L’édito de Jean-Marc Sylvestre. François Bayrou a présenté en 20 propositions, son programme d’actions économiques. Où va François Bayrou et avec quels moyens ?

Les hommes politiques sont extraordinaires. Ils sont toujours déterminé à réformer la société mais incapable d’en donner une stratégie cohérente. François Bayrou n’échappe pas à la règle. Il veut rétablir l’équilibre des finances publiques et restaurer la confiance. Bien. Pour cela il met en place trois objectifs.

Un, il augmente les impôts, rabote les niches fiscales, il crée deux tranches d’impôts supplémentaires et il augmente la TVA de 1 point en 2012 à 20,6 % (et un point de plus en 2013 si nécessaire). Tout cela mis bout à bout doit approcher les 30 milliards de prélèvements supplémentaires. Évidemment, le  tout est encadré par une règle d’or, très tendance dans la collection de cette hiver. Deux, il baisse les dépenses publiques. C’est le premier candidat à l’affirmer haut et fort. Le problème, c’est qu’il ne dit pas quelles dépenses et combien. Trois, il va booster la croissance mais là aussi, il ne n’explique pas comment et pourquoi.

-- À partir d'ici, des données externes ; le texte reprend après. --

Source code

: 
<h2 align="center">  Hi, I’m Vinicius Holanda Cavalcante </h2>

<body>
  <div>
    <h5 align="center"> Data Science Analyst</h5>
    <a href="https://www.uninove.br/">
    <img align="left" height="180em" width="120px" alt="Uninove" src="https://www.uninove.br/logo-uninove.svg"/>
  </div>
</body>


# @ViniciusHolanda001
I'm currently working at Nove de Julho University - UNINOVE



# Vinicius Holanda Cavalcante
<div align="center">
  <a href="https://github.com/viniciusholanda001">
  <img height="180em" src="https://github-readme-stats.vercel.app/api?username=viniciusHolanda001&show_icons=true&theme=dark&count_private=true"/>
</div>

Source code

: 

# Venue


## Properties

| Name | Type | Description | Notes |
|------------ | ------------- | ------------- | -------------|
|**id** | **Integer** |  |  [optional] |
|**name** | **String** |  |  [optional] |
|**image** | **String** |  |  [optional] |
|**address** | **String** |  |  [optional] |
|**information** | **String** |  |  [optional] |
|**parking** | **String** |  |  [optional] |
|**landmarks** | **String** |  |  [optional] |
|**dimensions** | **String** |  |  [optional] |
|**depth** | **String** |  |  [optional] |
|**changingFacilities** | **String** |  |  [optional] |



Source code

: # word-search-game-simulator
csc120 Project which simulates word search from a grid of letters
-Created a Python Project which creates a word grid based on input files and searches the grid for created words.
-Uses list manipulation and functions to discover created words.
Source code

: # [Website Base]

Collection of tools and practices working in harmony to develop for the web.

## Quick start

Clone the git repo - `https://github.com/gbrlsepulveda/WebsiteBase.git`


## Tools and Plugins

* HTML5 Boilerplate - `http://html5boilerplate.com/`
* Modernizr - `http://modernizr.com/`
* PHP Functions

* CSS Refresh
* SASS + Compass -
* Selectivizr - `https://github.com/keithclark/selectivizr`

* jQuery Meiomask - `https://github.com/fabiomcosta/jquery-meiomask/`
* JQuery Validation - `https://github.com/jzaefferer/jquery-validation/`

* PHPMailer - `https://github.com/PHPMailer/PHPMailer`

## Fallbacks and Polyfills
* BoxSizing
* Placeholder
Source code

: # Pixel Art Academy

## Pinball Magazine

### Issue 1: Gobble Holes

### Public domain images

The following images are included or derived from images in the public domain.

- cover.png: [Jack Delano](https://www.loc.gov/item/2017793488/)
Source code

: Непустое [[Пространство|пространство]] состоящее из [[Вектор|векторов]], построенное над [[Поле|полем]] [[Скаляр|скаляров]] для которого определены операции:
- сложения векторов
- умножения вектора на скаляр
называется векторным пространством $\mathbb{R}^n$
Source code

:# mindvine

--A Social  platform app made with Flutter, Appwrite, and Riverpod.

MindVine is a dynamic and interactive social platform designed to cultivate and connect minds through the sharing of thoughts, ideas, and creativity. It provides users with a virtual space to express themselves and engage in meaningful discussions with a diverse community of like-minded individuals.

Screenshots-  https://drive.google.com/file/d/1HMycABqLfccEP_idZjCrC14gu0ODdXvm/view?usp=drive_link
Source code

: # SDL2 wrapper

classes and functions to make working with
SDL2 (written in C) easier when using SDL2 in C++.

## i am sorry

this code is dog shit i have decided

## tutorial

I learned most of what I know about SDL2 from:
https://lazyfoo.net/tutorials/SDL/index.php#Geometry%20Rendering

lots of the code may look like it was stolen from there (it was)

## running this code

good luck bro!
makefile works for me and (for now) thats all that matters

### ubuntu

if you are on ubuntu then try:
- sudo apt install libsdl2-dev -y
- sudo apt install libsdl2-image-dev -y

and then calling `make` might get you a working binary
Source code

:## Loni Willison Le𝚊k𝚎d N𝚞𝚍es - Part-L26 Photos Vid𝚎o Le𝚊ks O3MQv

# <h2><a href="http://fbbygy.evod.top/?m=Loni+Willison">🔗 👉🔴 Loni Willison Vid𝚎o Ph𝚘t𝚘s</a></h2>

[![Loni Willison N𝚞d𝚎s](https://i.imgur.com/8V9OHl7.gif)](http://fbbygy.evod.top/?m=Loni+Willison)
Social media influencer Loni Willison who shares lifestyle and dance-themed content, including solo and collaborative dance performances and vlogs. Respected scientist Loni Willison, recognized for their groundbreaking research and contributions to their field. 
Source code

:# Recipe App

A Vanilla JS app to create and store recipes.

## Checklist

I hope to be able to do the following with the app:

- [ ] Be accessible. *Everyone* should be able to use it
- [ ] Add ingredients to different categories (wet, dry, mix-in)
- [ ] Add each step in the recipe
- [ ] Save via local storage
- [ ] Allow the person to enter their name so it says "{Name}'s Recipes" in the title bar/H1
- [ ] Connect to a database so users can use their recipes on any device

En conclusion, il est difficile d’y voir clair. Si François Hollande brouille son message dans une tonne de chiffres, François Bayrou, lui, noie son discours dans les bons sentiments. Tout cela veut dire que les candidats n’ont aucune marge de manœuvre. Bayrou comme les autres, sait qu’il faut restaurer l’équilibre des finances publiques sans pour autant asphyxier la machine économique. A partir de là, il faudra avoir le courage de dire qu’il faut diminuer les dépenses. Le rôle des politiques sera de dire lesquelles. Il devront aussi expliquer qu’il faut faire de la croissance par la compétitivité. Si les candidats accepte de répondre à ces questions, la campagne sera intéressante et responsable.